Although co-educational, the women students perceived goal was to be “finished” and achieve a suitable marriage. The hallmarks of being finished were a good vocabulary, membership in the right sorority, and virginity. God only knows what the young men were meant to accomplish.
In my junior year, I was seeing a girl named Maryanne. She lived in the women’s dormitory and was also dating Ben, a USC student, but she frequently spent weekends at my off-campus lair.
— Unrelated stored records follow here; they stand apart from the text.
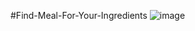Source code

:#Find-Meal-For-Your-Ingredients
![image](https://github.com/user-attachments/assets/7fedf47e-f1df-4949-a31b-7905bec8738b)
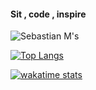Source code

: #### Sit , code , inspire

![Sebastian M's](https://github-readme-stats.vercel.app/api?username=astianmuchui&show_icons=true&theme=tokyonight)

[![Top Langs](https://github-readme-stats.vercel.app/api/top-langs/?username=astianmuchui&layout=compact&theme=tokyonight&langs_count=12)](https://github.com/astianmuchui/github-readme-stats)

[![ wakatime stats](https://github-readme-stats.vercel.app/api/wakatime?username=astianmuchui)](https://github.com/astioanmuchui/github-readme-stats)
 
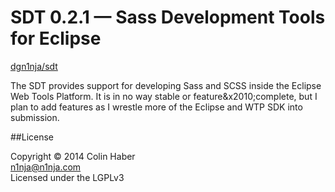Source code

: # SDT 0.2.1 &mdash; Sass Development Tools for Eclipse

[dgn1nja/sdt](https://github.com/dgn1nja/sdt)

The SDT provides support for developing Sass and SCSS inside the Eclipse Web Tools Platform.
It is in no way stable or feature&x2010;complete, but I plan to add features as I wrestle more of the Eclipse and WTP SDK into submission.

##License

Copyright © 2014 Colin Haber  
[n1nja@n1nja.com](mailto:n1nja@n1nja.com)  
Licensed under the LGPLv3
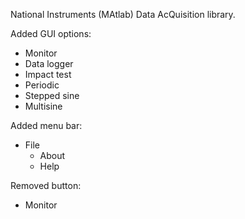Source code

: National Instruments (MAtlab) Data AcQuisition library.

Added GUI options:
- Monitor
- Data logger
- Impact test
- Periodic
- Stepped sine
- Multisine

Added menu bar:
- File
  - About
  - Help

Removed button:
- Monitor
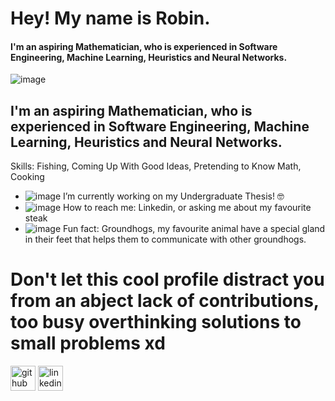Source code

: # Hey! My name is Robin.
#### I'm an aspiring Mathematician, who is experienced in Software Engineering, Machine Learning, Heuristics and Neural Networks.
![image](https://cdn.discordapp.com/attachments/906212540021895178/1105270930818740224/OT4Pg7wfxQ16wBahzfAAAAAElFTkSuQmCC.png)
## I'm an aspiring Mathematician, who is experienced in Software Engineering, Machine Learning, Heuristics and Neural Networks.

Skills: Fishing, Coming Up With Good Ideas, Pretending to Know Math, Cooking

- ![image](https://cdn.discordapp.com/emojis/986879238458196078.webp?size=16&quality=lossless) I’m currently working on my Undergraduate Thesis! 🤓
- ![image](https://cdn.discordapp.com/emojis/1013959897467060238.webp?size=16&quality=lossless) How to reach me: Linkedin, or asking me about my favourite steak
- ![image](https://cdn.discordapp.com/emojis/853822088140685342.gif?size=16&quality=lossless) Fun fact: Groundhogs, my favourite animal have a special gland in their feet that helps them to communicate with other groundhogs. 

# Don't let this cool profile distract you from an abject lack of contributions, too busy overthinking solutions to small problems xd

[<img src='https://cdn.jsdelivr.net/npm/simple-icons@3.0.1/icons/github.svg' alt='github' height='40'>](https://github.com/R0B11N)  [<img src='https://cdn.jsdelivr.net/npm/simple-icons@3.0.1/icons/linkedin.svg' alt='linkedin' height='40'>](https://www.linkedin.com/in/r0bin//)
One Friday night in spring, warm and fragrant, I waited for Maryanne to return from a movie date with Ben. It was getting on toward 12:30 a.m., the women’s curfew. Couples strolled by, kissing chastely at the gate before parting. Whispered voices drifted out of the darkness, and the yellow glow of the dormitory’s solitary porch light seemed barely able to hold its ground.
I reclined in the back seat of Maryanne’s green Ford coupe, drinking bottled beer and listening to soft jazz on the radio. The plan was simple enough: Maryanne would part from Ben at the door, sign in, and later clamber out a window to join me for the remainder of the night.
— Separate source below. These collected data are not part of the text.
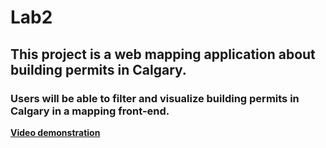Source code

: # Lab2
## This project is a web mapping application about building permits in Calgary. 
### Users will be able to filter and visualize building permits in Calgary in a mapping front-end.




[**Video demonstration**](https://youtu.be/Bi1sY7QnP48)
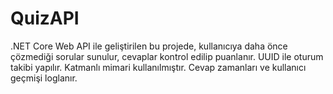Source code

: # QuizAPI
.NET Core Web API ile geliştirilen bu projede, kullanıcıya daha önce çözmediği sorular sunulur, cevaplar kontrol edilip puanlanır. UUID ile oturum takibi yapılır. Katmanlı mimari kullanılmıştır. Cevap zamanları ve kullanıcı geçmişi loglanır.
The problem was that Maryanne was late, and the beer I had been drinking was ready for redistribution. There was no toilet nearby.
Just downhill from the parking lot lay a shrubby area known as the Chaparral. The brush was head-high and dense, threaded with narrow paths leading to the lower campus. From the ridge above, one could see people moving through it by day, though they could not see one another.
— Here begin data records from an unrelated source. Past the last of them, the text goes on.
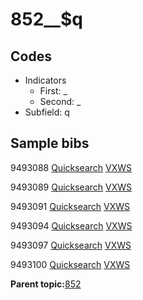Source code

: # 852\_\_$q

## Codes

-   Indicators
    -   First: \_
    -   Second: \_
-   Subfield: q

## Sample bibs

9493088 [Quicksearch](https://search.library.yale.edu/catalog/9493088) [VXWS](http://prodorbis.library.yale.edu:7014/vxws/GetHoldingsService?bibId=9493088)

9493089 [Quicksearch](https://search.library.yale.edu/catalog/9493089) [VXWS](http://prodorbis.library.yale.edu:7014/vxws/GetHoldingsService?bibId=9493089)

9493091 [Quicksearch](https://search.library.yale.edu/catalog/9493091) [VXWS](http://prodorbis.library.yale.edu:7014/vxws/GetHoldingsService?bibId=9493091)

9493094 [Quicksearch](https://search.library.yale.edu/catalog/9493094) [VXWS](http://prodorbis.library.yale.edu:7014/vxws/GetHoldingsService?bibId=9493094)

9493097 [Quicksearch](https://search.library.yale.edu/catalog/9493097) [VXWS](http://prodorbis.library.yale.edu:7014/vxws/GetHoldingsService?bibId=9493097)

9493100 [Quicksearch](https://search.library.yale.edu/catalog/9493100) [VXWS](http://prodorbis.library.yale.edu:7014/vxws/GetHoldingsService?bibId=9493100)

**Parent topic:**[852](../../tags/852/852.md)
So, I stepped into the shadows above the Chaparral and, as young men often do when convinced of their own invisibility, took the opportunity to urinate in a high arc into the brush below. I had procrastinated and had a considerable quantity of used beer to jettison.
No sooner had I achieved my desired forty-five-degree trajectory than I heard scuffling in the Chaparral directly beneath me. Then, after a moment of charged silence, a female voice wailed, “Oh, God dammit, Georgie—it’s pee!”
What followed was a bellow of animal rage. One of the larger linemen from the varsity football team burst briefly from the brush and lunged blindly up the berm in my direction.
There are certain bodily functions that do not readily admit interruption. For a moment or two, I was the terrified—if convulsively laughing prisoner of my situation.
Fortunately, poor Georgie was undone by his own haste. His trousers and jockey shorts hobbled him, and his first charge ended face-first in the dirt. He rose muddy, naked from the waist down, and doing a creditable impression of a wounded rhinoceros.
A three-hundred-pound, half-naked football player with an erection is not someone with whom to debate natural necessity, intention, or misadventure.
I brought my business to a hasty but satisfactory conclusion and fled, yodelling into the night. I hid in the shadows near Maryanne’s car, my laughter abruptly quenched by raw fear.
Maryanne later chastised me for my ignorance: the Chaparral, she explained, was a recognized courting ground for dormitory students. She identified the couple by name and reported that my female classmate had returned to her quarters in considerable disarray and high dudgeon.
This may help explain why I have never attended a class reunion. My identity as the couple’s assailant has surely leaked into the Class of 1964 by now. Although Georgie must be an octogenarian, I am confident he would still batter me with his walking stick or Zimmer frame.
We were teammates once. He never had a sense of humor.